お姉様は、普段からこの指輪に頼っていたのではないでしょうか?
だからわたくしの指輪を魔術具だと見抜くことができ、『アンリミテッド・マジカルリング』のような魔力を倍増させる物と勘違いなさったのでしょう。
「リリアンヌお姉様の本当の実力は、C級魔術師以下なのでしょうね。

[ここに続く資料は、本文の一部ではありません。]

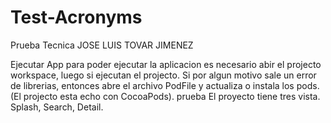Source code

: # Test-Acronyms
Prueba Tecnica
JOSE LUIS TOVAR JIMENEZ

Ejecutar App
para poder ejecutar la aplicacion es necesario abir el projecto workspace, luego si ejecutan el projecto. Si por algun motivo sale un error de librerias, entonces abre el archivo PodFile y actualiza o instala los pods. (El projecto esta echo con CocoaPods). 
prueba
El proyecto tiene tres vista. Splash, Search, Detail. 

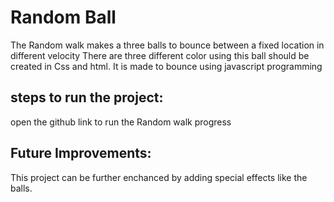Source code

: # Random Ball

The Random walk makes a three balls to bounce between a fixed location in different velocity
There are three different color using this ball should be created in Css and html.
It is made to bounce using javascript programming

## steps to run the project:

open the github link to run the Random walk progress

## Future Improvements:

This project can be further enchanced by adding special effects like the balls.
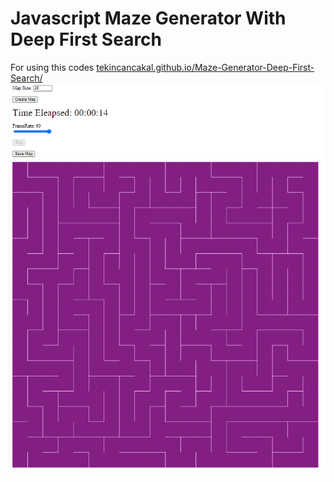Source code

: # Javascript Maze Generator With Deep First Search

For using this codes [tekincancakal.github.io/Maze-Generator-Deep-First-Search/](https://tekincancakal.github.io/Maze-Generator-Deep-First-Search/)
![Example](https://raw.githubusercontent.com/TekincanCakal/Maze-Generator-Deep-First-Search/main/Example.png?raw=true)
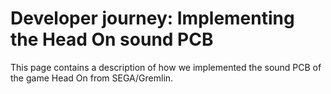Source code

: # Developer journey: Implementing the Head On sound PCB
This page contains a description of how we implemented the sound PCB of the game Head On from SEGA/Gremlin.

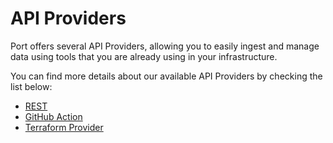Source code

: # API Providers

Port offers several API Providers, allowing you to easily ingest and manage data using tools that you are already using in your infrastructure.

You can find more details about our available API Providers by checking the list below:

- [REST](./rest)
- [GitHub Action](./github-action)
- [Terraform Provider](./terraform)
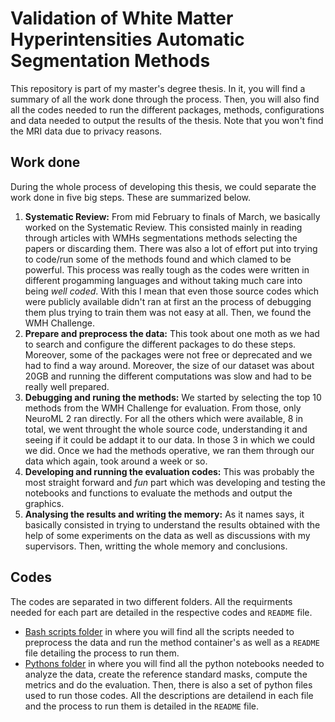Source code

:# Validation of White Matter Hyperintensities Automatic Segmentation Methods

This repository is part of my master's degree thesis. In it, you will find a summary of all the work done through the process. Then, you will also find all the codes needed to run the different packages, methods, configurations and data needed to output the results of the thesis. Note that you won't find the MRI data due to privacy reasons.

## Work done

During the whole process of developing this thesis, we could separate the work done in five big steps. These are summarized below.

1. **Systematic Review:** From mid February to finals of March, we basically worked on the Systematic Review. This consisted mainly in reading through articles with WMHs segmentations methods selecting the papers or discarding them. There was also a lot of effort put into trying to code/run some of the methods found and which clamed to be powerful. This process was really tough as the codes were written in different progamming languages and without taking much care into being *well coded*. With this I mean that even those source codes which were publicly available didn't ran at first an the process of debugging them plus trying to train them was not easy at all. Then, we found the WMH Challenge.
2. **Prepare and preprocess the data:** This took about one moth as we had to search and configure the different packages to do these steps. Moreover, some of the packages were not free or deprecated and we had to find a way around. Moreover, the size of our dataset was about 20GB and running the different computations was slow and had to be really well prepared.
3. **Debugging and runing the methods:** We started by selecting the top 10 methods from the WMH Challenge for evaluation. From those, only NeuroML 2 ran directly. For all the others which were available, 8 in total, we went throught the whole source code, understanding it and seeing if it could be addapt it to our data. In those 3 in which we could we did. Once we had the methods operative, we ran them through our data which again, took around a week or so.
4. **Developing and running the evaluation codes:** This was probably the most straight forward and *fun* part which was developing and testing the notebooks and functions to evaluate the methods and output the graphics.
5. **Analysing the results and writing the memory:** As it names says, it basically consisted in trying to understand the results obtained with the help of some experiments on the data as well as discussions with my supervisors. Then, writting the whole memory and conclusions.

## Codes

The codes are separated in two different folders. All the requirments needed for each part are detailed in the respective codes and `README` file.

* [Bash scripts folder](https://github.com/aarcascuerda/PFM-WMH/blob/master/bash_scripts) in where you will find all the scripts needed to preprocess the data and run the method container's as well as a `README` file detailing the process to run them.
* [Pythons folder](https://github.com/aarcascuerda/PFM-WMH/blob/master/pythons) in where you will find all the python notebooks needed to analyze the data, create the reference standard masks, compute the metrics and do the evaluation. Then, there is also a set of python files used to run those codes. All the descriptions are detailend in each file and the process to run them is detailed in the `README` file.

それをこの指輪でごまかして、魔術の実力者であるようにお振る舞いになっていたのではないのですか? 先程お試しになった天の怒りの魔術陣が全く反応しないことを考えると、D級魔術を撃てるかどうかも怪しいものですわ」
わたくしがリリアンヌお姉様の実力を推察して言うと、観客席からざわめきが起こります。
死合をご覧になっていた『魔術クラブ』の皆さんも口々におっしゃいます。
「何だって! リリアンヌ様は魔術のエリートではなかったのか!?」
「言われてみればリリアンヌ様は、いつもあの指輪をつけていらっしゃったわ……」
「私達を騙していたのねっ!」
観客からも、選手からも非難轟々のリリアンヌお姉様。
うつむいてそれを聞いていた彼女でしたが、突然、狂ったように笑い出すのです!
「アハハハハッ! バレてしまっては仕方がないわね! こうなったら、全員に死んでもらうしか無いわ! 私が魔術を使えないことを知ってしまった全員にね! 私の財力を舐めないで! その『再生の杖』や『アンリミテッド・マジカルリング』などは、私の魔術具コレクションのごく一部にしか過ぎないのよ! 私が身につけている他の魔術具があれば、このコロシアムを消滅させることだって可能なの! 私の秘密を暴いたサツキ! そして運悪く私の秘密を知ってしまった皆さん! さようなら! 死んでしまいなさい!」
彼女はそう叫ぶと、ポケットに手を突っ込み、素早く引き出しました。
そして、わたくしに手を向けて、
「輝け『太陽のかけら』! 早天払暁!」
と詠唱なさいます。
もちろん彼女の手には魔術具なんてありませんので、早天払暁は不発ですわ。
「ホホホ、『太陽のかけら』とは、これのことですか? それともこれのことかしら? たくさんあって分からないわ」
わたくしはリリアンヌお姉様に、没収した魔術具コレクションを見せていきます。
リリアンヌお姉様は他のポケットにも手を突っ込んで、魔術具を確認していきます。
そして魔術具が一つも残っていないことを知って取り乱しました。
「どうやって盗んだの!? しかも他の魔術具まで……! サツキ! ずるいわ! 盗むなんてずるいわ!」
「ずるいですって? 魔術死合は相手の魔術具を奪ったり破壊したりしても、誰からも、なんのお咎めもないのですよ? お姉様は、魔術死合をお舐めになっているのかしら?」
「そうだ! その覚悟もないヤツは魔術死合をするべきじゃなかったんだ!」
「軽い気持ちで魔術死合をしようとするから大切な魔術具を奪われるのよ! 自業自得だわ!」
観客席からもヤジが飛びました。
皆さんもリリアンヌお姉様にお怒りです。
わたくしは『再生の杖』を見せつけるように振りながら、リリアンヌお姉様へ近づいていきます。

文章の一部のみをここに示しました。